Thursday, September 10, 2009

Not Sleeping

I keep hearing that sound. The sound of fist meeting face and I keep seeing him fall to the ground, blood gushing like a gyser almost instantly.

I haven't slept well the past few nights, it keeps replaying in my mind.

Silently.

I know there was plenty of shouting, I may have even been shouting too, but I don't remember. I remember the crash. It seemed such a foreign sound and we all froze. Then movement.

It was both slow motion and fast forward at once. I don't remember running to the door, just being outside. Then everything seemed to hesitate, like the earth was deciding whether to move again.

And then that sound.

I remember looking over my shoulder as I ran down the path, seeing her face in...anguish. Like she was screaming and crying and disbelieving all at once. That face keeps coming back to me in sleep. That look of... something without a word.

I've never been prone to nightmares, scary movies or a scary life have never brought them on, but this has.

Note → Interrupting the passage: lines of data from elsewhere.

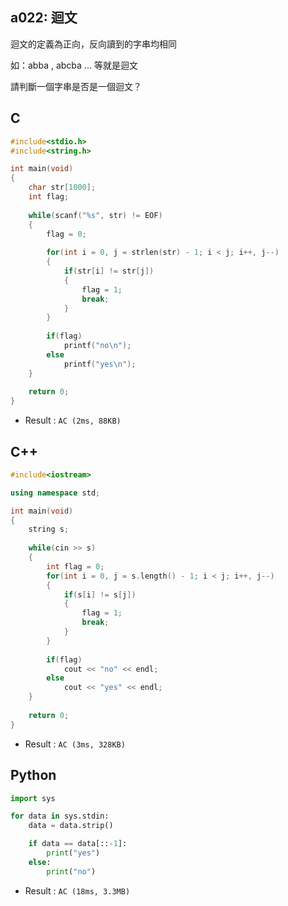 ## a022: 迴文
迴文的定義為正向，反向讀到的字串均相同

如：abba , abcba ... 等就是迴文

 請判斷一個字串是否是一個迴文？

## C
```C
#include<stdio.h>
#include<string.h>

int main(void)
{
	char str[1000];
	int flag;
	
	while(scanf("%s", str) != EOF)
	{
		flag = 0;
		
		for(int i = 0, j = strlen(str) - 1; i < j; i++, j--)
		{
			if(str[i] != str[j])
			{
				flag = 1;
				break;
			}
		}
		
		if(flag)
			printf("no\n");
		else
			printf("yes\n");
	}
	
	return 0;
}
```
 * Result : `AC (2ms, 88KB)`

## C++
```C++
#include<iostream>

using namespace std;

int main(void)
{
	string s;
	
	while(cin >> s)
	{
		int flag = 0;
		for(int i = 0, j = s.length() - 1; i < j; i++, j--)
		{
			if(s[i] != s[j])
			{
				flag = 1;
				break;
			}
		}
		
		if(flag)
			cout << "no" << endl;
		else
			cout << "yes" << endl;
	}
	
	return 0;	
}
```
 * Result : `AC (3ms, 328KB)`

## Python
```python
import sys

for data in sys.stdin:
    data = data.strip()

    if data == data[::-1]:
        print("yes")
    else:
        print("no")
```
 * Result : `AC (18ms, 3.3MB)`
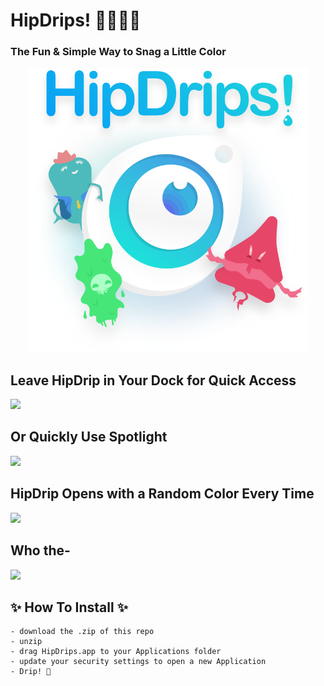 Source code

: # HipDrips! 👩‍🎨👨‍🎨
### The Fun & Simple Way to Snag a Little Color

<center>
  <img src="./Assets/HipDrips--Chars.png" width="450">
</center>

## Leave HipDrip in Your Dock for Quick Access
  <img src= "./Assets/dock.gif" width="450">

## Or Quickly Use Spotlight
  <img  src= "./Assets/spotlight.gif" width="450">

## HipDrip Opens with a Random Color Every Time
  <img  src= "./Assets/random.gif" width="450">

## Who the- 
  <img  src= "./Assets/characters.gif" width="450">


## ✨ How To Install ✨ 
``` 
- download the .zip of this repo
- unzip
- drag HipDrips.app to your Applications folder
- update your security settings to open a new Application
- Drip! 🎨
``` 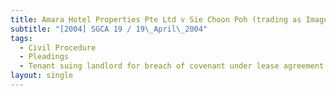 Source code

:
 ```yaml
---
title: Amara Hotel Properties Pte Ltd v Sie Choon Poh (trading as Image Galaxy)
subtitle: "[2004] SGCA 19 / 19\_April\_2004"
tags:
  - Civil Procedure
  - Pleadings
  - Tenant suing landlord for breach of covenant under lease agreement
layout: single
---
```


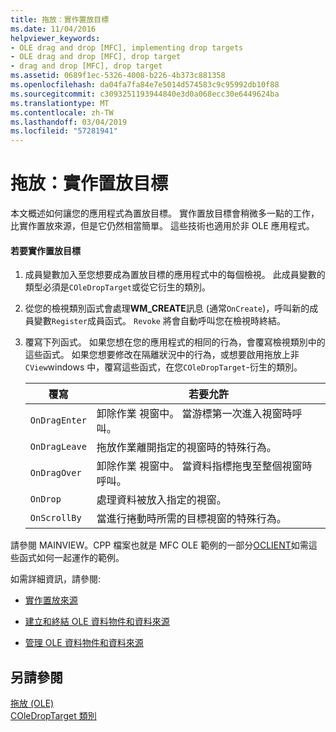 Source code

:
 ```yaml
---
title: 拖放：實作置放目標
ms.date: 11/04/2016
helpviewer_keywords:
- OLE drag and drop [MFC], implementing drop targets
- OLE drag and drop [MFC], drop target
- drag and drop [MFC], drop target
ms.assetid: 0689f1ec-5326-4008-b226-4b373c881358
ms.openlocfilehash: da04fa7fa84e7e5014d574583c9c95992db10f88
ms.sourcegitcommit: c3093251193944840e3d0a068ecc30e6449624ba
ms.translationtype: MT
ms.contentlocale: zh-TW
ms.lasthandoff: 03/04/2019
ms.locfileid: "57281941"
---
```

# <a name="drag-and-drop-implementing-a-drop-target"></a>拖放：實作置放目標

本文概述如何讓您的應用程式為置放目標。 實作置放目標會稍微多一點的工作，比實作置放來源，但是它仍然相當簡單。 這些技術也適用於非 OLE 應用程式。

#### <a name="to-implement-a-drop-target"></a>若要實作置放目標

1. 成員變數加入至您想要成為置放目標的應用程式中的每個檢視。 此成員變數的類型必須是`COleDropTarget`或從它衍生的類別。

1. 從您的檢視類別函式會處理**WM_CREATE**訊息 (通常`OnCreate`)，呼叫新的成員變數`Register`成員函式。 `Revoke` 將會自動呼叫您在檢視時終結。

1. 覆寫下列函式。 如果您想在您的應用程式的相同的行為，會覆寫檢視類別中的這些函式。 如果您想要修改在隔離狀況中的行為，或想要啟用拖放上非`CView`windows 中，覆寫這些函式，在您`COleDropTarget`-衍生的類別。

    |覆寫|若要允許|
    |--------------|--------------|
    |`OnDragEnter`|卸除作業 視窗中。 當游標第一次進入視窗時呼叫。|
    |`OnDragLeave`|拖放作業離開指定的視窗時的特殊行為。|
    |`OnDragOver`|卸除作業 視窗中。 當資料指標拖曳至整個視窗時呼叫。|
    |`OnDrop`|處理資料被放入指定的視窗。|
    |`OnScrollBy`|當進行捲動時所需的目標視窗的特殊行為。|

請參閱 MAINVIEW。CPP 檔案也就是 MFC OLE 範例的一部分[OCLIENT](../visual-cpp-samples.md)如需這些函式如何一起運作的範例。

如需詳細資訊，請參閱:

- [實作置放來源](../mfc/drag-and-drop-implementing-a-drop-source.md)

- [建立和終結 OLE 資料物件和資料來源](../mfc/data-objects-and-data-sources-creation-and-destruction.md)

- [管理 OLE 資料物件和資料來源](../mfc/data-objects-and-data-sources-manipulation.md)

## <a name="see-also"></a>另請參閱

[拖放 (OLE)](../mfc/drag-and-drop-ole.md)<br/>
[COleDropTarget 類別](../mfc/reference/coledroptarget-class.md)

Wednesday, September 9, 2009

Labels.

Sissy, Blondy, Shorty, Mighty Mouse, Trouble, Munchkin, Panda, Bulldog, Crazy, Tante Panda, Witch, Bitch, Chihuahua.......

We are a culture of labels. We like everything to have a name so we can know what to expect from it. I could keep going for days on the list above, the list of labels I've been given at one time or another. Some of them were from friends or loved ones, others from sworn enemies, but they all describe one of two things; my appearance or my personality, with one exception.

Sissy was my first label, given to me by my little brother despite out mother's objections. It's the only label that makes me feel connected to another person. Above all else, I am his Big Sissy.

Some of the labels came from my childhood; pet names that were fun (and true) and were meant to be affectionate.

Other labels came about as I entered adulthood. Those labels run the gauntlet from loving and not particularly original to hateful...and still not particularly original.

On occasion a name will stick out of function, young children sometimes have a hard time with my name, so something simpler needed to be chosen; or humor, as a poking-fun warning to others that I am not often intimidated. But in six weeks and a couple days' time I will be getting a new label, one that will stand out among the others. Wife.

Thursday, September 3, 2009

Laying it all out

I miss Septembers. And Octobers as well. I know it sounds a little crazy because it IS September, but it's not the Florida Septembers and Octobers I miss, it's the Midwestern ones.

Pretty soon leaves will start turning and the corn and wheat will be getting tall. Soon driving down a country road will mean being in a sea of golden fields and blue skies that go on for miles with little interruption except the occasional farm house.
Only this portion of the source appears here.